| INSTRUCTIONS TO FOLLOW |
Copy out lines with the word "pose" from the material that follows.

STORED DATA START

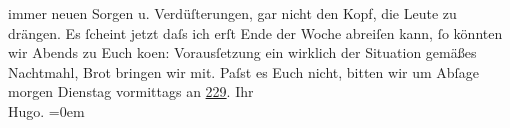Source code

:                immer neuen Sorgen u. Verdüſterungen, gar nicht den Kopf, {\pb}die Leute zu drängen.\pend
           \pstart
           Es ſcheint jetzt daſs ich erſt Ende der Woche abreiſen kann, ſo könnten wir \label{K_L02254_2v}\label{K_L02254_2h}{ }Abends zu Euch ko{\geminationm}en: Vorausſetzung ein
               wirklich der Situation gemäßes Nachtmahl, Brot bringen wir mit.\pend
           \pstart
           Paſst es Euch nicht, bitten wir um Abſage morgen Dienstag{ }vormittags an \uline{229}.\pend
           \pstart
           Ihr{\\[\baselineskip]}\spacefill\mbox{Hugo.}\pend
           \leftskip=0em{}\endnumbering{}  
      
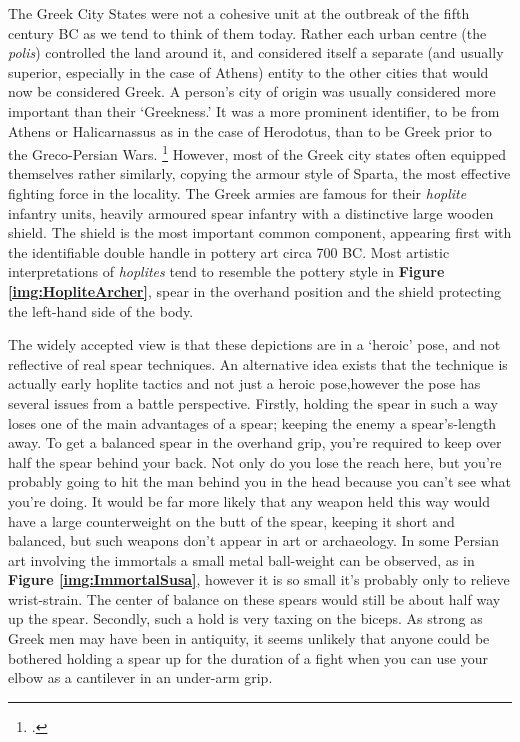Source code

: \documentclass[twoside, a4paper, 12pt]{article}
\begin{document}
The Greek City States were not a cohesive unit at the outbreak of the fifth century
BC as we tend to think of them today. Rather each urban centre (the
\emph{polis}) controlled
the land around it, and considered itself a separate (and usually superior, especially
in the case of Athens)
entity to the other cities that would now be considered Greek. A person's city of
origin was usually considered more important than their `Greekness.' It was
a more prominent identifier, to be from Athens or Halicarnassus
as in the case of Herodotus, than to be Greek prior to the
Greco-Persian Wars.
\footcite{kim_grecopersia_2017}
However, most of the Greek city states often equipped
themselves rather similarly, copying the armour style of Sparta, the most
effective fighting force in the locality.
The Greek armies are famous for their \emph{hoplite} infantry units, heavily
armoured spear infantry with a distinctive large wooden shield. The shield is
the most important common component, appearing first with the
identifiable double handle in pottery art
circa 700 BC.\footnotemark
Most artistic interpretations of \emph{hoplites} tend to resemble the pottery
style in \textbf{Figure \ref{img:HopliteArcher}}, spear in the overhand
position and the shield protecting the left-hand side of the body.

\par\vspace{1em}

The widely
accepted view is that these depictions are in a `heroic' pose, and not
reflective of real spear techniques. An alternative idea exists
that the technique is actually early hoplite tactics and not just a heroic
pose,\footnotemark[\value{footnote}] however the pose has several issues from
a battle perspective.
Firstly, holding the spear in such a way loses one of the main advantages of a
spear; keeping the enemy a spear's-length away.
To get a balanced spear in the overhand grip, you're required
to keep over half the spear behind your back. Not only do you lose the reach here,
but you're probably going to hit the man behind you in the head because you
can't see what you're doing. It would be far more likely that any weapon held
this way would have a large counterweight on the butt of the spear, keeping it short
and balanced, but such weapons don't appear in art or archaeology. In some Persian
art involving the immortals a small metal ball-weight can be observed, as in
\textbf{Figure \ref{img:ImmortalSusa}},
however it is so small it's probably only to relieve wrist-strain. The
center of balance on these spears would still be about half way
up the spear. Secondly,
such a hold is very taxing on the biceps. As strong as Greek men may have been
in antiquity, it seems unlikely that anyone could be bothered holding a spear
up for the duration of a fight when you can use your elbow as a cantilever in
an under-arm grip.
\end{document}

STORED DATA END

| FINISHED TASK |
accepted view is that these depictions are in a `heroic' pose, and not
pose,\footnotemark[\value{footnote}] however the pose has several issues from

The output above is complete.